*** Block opens ***

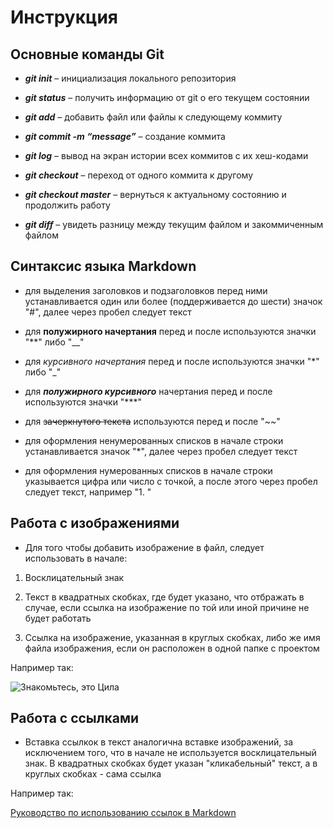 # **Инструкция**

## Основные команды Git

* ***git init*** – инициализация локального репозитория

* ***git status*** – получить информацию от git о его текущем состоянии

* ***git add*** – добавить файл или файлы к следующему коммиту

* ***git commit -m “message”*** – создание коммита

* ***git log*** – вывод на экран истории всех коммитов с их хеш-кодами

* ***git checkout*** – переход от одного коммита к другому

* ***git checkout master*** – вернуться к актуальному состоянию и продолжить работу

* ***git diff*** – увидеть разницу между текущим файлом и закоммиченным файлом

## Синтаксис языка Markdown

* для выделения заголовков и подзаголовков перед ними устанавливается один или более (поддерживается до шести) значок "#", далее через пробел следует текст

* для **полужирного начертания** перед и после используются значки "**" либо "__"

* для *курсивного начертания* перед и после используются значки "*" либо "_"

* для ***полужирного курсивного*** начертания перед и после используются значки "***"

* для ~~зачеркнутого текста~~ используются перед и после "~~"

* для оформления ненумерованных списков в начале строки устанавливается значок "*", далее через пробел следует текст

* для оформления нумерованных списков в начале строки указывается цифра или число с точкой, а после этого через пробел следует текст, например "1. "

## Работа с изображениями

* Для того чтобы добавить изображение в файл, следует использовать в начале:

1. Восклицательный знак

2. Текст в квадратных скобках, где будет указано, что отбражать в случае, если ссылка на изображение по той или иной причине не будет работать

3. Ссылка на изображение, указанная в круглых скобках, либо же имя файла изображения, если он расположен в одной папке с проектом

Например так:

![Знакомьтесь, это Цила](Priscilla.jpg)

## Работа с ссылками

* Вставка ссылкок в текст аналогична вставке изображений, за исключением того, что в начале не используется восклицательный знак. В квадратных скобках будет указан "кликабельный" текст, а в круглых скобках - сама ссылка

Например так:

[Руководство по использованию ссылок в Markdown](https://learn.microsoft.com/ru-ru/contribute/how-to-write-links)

*** Block closes ***

> [WHAT YOU NEED TO DO]
Report every line of the data in which "следует" appears.

> [ANSWER FOR THE TASK]
* для выделения заголовков и подзаголовков перед ними устанавливается один или более (поддерживается до шести) значок "#", далее через пробел следует текст
* для оформления ненумерованных списков в начале строки устанавливается значок "*", далее через пробел следует текст
* для оформления нумерованных списков в начале строки указывается цифра или число с точкой, а после этого через пробел следует текст, например "1. "
* Для того чтобы добавить изображение в файл, следует использовать в начале:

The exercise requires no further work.